(Stored data entries)
● ● ● ● ● ● ●
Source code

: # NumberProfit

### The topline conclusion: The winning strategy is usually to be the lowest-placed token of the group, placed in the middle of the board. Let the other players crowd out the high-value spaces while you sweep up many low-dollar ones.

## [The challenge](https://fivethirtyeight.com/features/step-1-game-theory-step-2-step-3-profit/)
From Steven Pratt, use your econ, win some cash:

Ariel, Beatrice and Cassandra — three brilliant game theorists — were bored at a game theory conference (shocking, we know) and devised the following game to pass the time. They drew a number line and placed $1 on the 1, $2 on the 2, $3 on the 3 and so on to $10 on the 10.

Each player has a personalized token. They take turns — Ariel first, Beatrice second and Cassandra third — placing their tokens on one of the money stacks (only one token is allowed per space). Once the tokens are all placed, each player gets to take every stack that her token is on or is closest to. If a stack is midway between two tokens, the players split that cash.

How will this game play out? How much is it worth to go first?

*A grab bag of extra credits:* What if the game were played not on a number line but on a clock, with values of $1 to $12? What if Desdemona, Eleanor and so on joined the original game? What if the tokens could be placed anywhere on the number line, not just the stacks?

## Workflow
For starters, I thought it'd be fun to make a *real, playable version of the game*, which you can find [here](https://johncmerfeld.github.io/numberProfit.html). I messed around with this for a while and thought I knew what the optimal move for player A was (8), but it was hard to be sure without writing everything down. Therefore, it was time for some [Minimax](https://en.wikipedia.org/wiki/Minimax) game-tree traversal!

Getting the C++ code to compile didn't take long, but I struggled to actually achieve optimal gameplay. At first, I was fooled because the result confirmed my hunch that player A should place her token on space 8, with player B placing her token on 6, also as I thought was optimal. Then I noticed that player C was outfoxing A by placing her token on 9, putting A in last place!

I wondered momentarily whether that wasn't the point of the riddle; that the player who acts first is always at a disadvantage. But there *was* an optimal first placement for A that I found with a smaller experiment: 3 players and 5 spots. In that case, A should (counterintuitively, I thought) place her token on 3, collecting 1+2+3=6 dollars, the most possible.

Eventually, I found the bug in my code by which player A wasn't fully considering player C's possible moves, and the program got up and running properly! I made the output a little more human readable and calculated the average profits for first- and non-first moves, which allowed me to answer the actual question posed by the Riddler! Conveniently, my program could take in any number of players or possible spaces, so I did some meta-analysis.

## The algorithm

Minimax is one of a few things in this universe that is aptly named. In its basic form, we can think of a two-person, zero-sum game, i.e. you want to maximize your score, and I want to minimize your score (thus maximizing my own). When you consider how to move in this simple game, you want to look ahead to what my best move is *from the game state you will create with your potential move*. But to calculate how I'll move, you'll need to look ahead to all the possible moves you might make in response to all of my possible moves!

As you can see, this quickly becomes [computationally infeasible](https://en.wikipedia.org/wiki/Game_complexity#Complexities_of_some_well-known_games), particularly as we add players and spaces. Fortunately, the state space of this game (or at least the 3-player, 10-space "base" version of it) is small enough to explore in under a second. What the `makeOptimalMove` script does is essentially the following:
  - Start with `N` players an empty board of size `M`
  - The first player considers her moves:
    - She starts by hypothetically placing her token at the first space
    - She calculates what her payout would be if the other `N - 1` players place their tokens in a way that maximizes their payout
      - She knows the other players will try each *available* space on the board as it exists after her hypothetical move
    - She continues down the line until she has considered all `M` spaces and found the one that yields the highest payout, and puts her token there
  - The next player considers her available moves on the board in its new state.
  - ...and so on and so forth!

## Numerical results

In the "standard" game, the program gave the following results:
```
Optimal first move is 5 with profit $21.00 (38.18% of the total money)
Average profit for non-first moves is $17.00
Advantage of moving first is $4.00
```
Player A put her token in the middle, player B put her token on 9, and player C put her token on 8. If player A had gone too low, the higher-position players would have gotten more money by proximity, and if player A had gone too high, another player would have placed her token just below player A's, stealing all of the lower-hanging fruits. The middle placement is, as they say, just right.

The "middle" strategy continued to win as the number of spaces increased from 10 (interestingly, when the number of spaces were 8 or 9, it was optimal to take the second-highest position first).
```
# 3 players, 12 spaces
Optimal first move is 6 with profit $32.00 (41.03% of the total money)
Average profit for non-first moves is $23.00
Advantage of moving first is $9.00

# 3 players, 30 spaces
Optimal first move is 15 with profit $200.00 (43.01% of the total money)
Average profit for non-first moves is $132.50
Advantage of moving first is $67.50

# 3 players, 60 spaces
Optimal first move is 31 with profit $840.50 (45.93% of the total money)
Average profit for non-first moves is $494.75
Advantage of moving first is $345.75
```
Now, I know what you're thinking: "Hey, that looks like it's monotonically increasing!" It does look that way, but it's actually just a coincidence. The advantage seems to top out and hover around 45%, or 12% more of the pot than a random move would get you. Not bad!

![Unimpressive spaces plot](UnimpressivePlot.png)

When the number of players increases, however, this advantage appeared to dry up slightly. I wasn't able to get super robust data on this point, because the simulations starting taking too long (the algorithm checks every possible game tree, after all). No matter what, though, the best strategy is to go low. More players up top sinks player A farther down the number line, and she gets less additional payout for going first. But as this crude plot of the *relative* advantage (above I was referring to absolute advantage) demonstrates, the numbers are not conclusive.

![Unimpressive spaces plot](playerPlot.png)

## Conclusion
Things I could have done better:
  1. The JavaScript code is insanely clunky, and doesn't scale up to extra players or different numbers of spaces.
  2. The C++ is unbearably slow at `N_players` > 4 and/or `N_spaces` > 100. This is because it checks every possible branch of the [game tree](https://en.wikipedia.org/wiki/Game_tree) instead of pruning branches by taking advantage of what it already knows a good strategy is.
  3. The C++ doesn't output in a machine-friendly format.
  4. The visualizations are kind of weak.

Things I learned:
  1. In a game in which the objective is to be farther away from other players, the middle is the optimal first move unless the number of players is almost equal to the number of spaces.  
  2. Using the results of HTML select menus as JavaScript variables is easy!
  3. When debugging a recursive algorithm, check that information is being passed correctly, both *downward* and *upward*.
● ● ● ● ● ● ●
## WORK INSTRUCTION
Every entry, written out exactly, is what the response should contain.

## TASK RESULT
Source code

: # NumberProfit

### The topline conclusion: The winning strategy is usually to be the lowest-placed token of the group, placed in the middle of the board. Let the other players crowd out the high-value spaces while you sweep up many low-dollar ones.

## [The challenge](https://fivethirtyeight.com/features/step-1-game-theory-step-2-step-3-profit/)
From Steven Pratt, use your econ, win some cash:

Ariel, Beatrice and Cassandra — three brilliant game theorists — were bored at a game theory conference (shocking, we know) and devised the following game to pass the time. They drew a number line and placed $1 on the 1, $2 on the 2, $3 on the 3 and so on to $10 on the 10.

Each player has a personalized token. They take turns — Ariel first, Beatrice second and Cassandra third — placing their tokens on one of the money stacks (only one token is allowed per space). Once the tokens are all placed, each player gets to take every stack that her token is on or is closest to. If a stack is midway between two tokens, the players split that cash.

How will this game play out? How much is it worth to go first?

*A grab bag of extra credits:* What if the game were played not on a number line but on a clock, with values of $1 to $12? What if Desdemona, Eleanor and so on joined the original game? What if the tokens could be placed anywhere on the number line, not just the stacks?

## Workflow
For starters, I thought it'd be fun to make a *real, playable version of the game*, which you can find [here](https://johncmerfeld.github.io/numberProfit.html). I messed around with this for a while and thought I knew what the optimal move for player A was (8), but it was hard to be sure without writing everything down. Therefore, it was time for some [Minimax](https://en.wikipedia.org/wiki/Minimax) game-tree traversal!

Getting the C++ code to compile didn't take long, but I struggled to actually achieve optimal gameplay. At first, I was fooled because the result confirmed my hunch that player A should place her token on space 8, with player B placing her token on 6, also as I thought was optimal. Then I noticed that player C was outfoxing A by placing her token on 9, putting A in last place!

I wondered momentarily whether that wasn't the point of the riddle; that the player who acts first is always at a disadvantage. But there *was* an optimal first placement for A that I found with a smaller experiment: 3 players and 5 spots. In that case, A should (counterintuitively, I thought) place her token on 3, collecting 1+2+3=6 dollars, the most possible.

Eventually, I found the bug in my code by which player A wasn't fully considering player C's possible moves, and the program got up and running properly! I made the output a little more human readable and calculated the average profits for first- and non-first moves, which allowed me to answer the actual question posed by the Riddler! Conveniently, my program could take in any number of players or possible spaces, so I did some meta-analysis.

## The algorithm

Minimax is one of a few things in this universe that is aptly named. In its basic form, we can think of a two-person, zero-sum game, i.e. you want to maximize your score, and I want to minimize your score (thus maximizing my own). When you consider how to move in this simple game, you want to look ahead to what my best move is *from the game state you will create with your potential move*. But to calculate how I'll move, you'll need to look ahead to all the possible moves you might make in response to all of my possible moves!

As you can see, this quickly becomes [computationally infeasible](https://en.wikipedia.org/wiki/Game_complexity#Complexities_of_some_well-known_games), particularly as we add players and spaces. Fortunately, the state space of this game (or at least the 3-player, 10-space "base" version of it) is small enough to explore in under a second. What the `makeOptimalMove` script does is essentially the following:
  - Start with `N` players an empty board of size `M`
  - The first player considers her moves:
    - She starts by hypothetically placing her token at the first space
    - She calculates what her payout would be if the other `N - 1` players place their tokens in a way that maximizes their payout
      - She knows the other players will try each *available* space on the board as it exists after her hypothetical move
    - She continues down the line until she has considered all `M` spaces and found the one that yields the highest payout, and puts her token there
  - The next player considers her available moves on the board in its new state.
  - ...and so on and so forth!

## Numerical results

In the "standard" game, the program gave the following results:
```
Optimal first move is 5 with profit $21.00 (38.18% of the total money)
Average profit for non-first moves is $17.00
Advantage of moving first is $4.00
```
Player A put her token in the middle, player B put her token on 9, and player C put her token on 8. If player A had gone too low, the higher-position players would have gotten more money by proximity, and if player A had gone too high, another player would have placed her token just below player A's, stealing all of the lower-hanging fruits. The middle placement is, as they say, just right.

The "middle" strategy continued to win as the number of spaces increased from 10 (interestingly, when the number of spaces were 8 or 9, it was optimal to take the second-highest position first).
```
# 3 players, 12 spaces
Optimal first move is 6 with profit $32.00 (41.03% of the total money)
Average profit for non-first moves is $23.00
Advantage of moving first is $9.00

# 3 players, 30 spaces
Optimal first move is 15 with profit $200.00 (43.01% of the total money)
Average profit for non-first moves is $132.50
Advantage of moving first is $67.50

# 3 players, 60 spaces
Optimal first move is 31 with profit $840.50 (45.93% of the total money)
Average profit for non-first moves is $494.75
Advantage of moving first is $345.75
```
Now, I know what you're thinking: "Hey, that looks like it's monotonically increasing!" It does look that way, but it's actually just a coincidence. The advantage seems to top out and hover around 45%, or 12% more of the pot than a random move would get you. Not bad!

![Unimpressive spaces plot](UnimpressivePlot.png)

When the number of players increases, however, this advantage appeared to dry up slightly. I wasn't able to get super robust data on this point, because the simulations starting taking too long (the algorithm checks every possible game tree, after all). No matter what, though, the best strategy is to go low. More players up top sinks player A farther down the number line, and she gets less additional payout for going first. But as this crude plot of the *relative* advantage (above I was referring to absolute advantage) demonstrates, the numbers are not conclusive.

![Unimpressive spaces plot](playerPlot.png)

## Conclusion
Things I could have done better:
  1. The JavaScript code is insanely clunky, and doesn't scale up to extra players or different numbers of spaces.
  2. The C++ is unbearably slow at `N_players` > 4 and/or `N_spaces` > 100. This is because it checks every possible branch of the [game tree](https://en.wikipedia.org/wiki/Game_tree) instead of pruning branches by taking advantage of what it already knows a good strategy is.
  3. The C++ doesn't output in a machine-friendly format.
  4. The visualizations are kind of weak.

Things I learned:
  1. In a game in which the objective is to be farther away from other players, the middle is the optimal first move unless the number of players is almost equal to the number of spaces.  
  2. Using the results of HTML select menus as JavaScript variables is easy!
  3. When debugging a recursive algorithm, check that information is being passed correctly, both *downward* and *upward*.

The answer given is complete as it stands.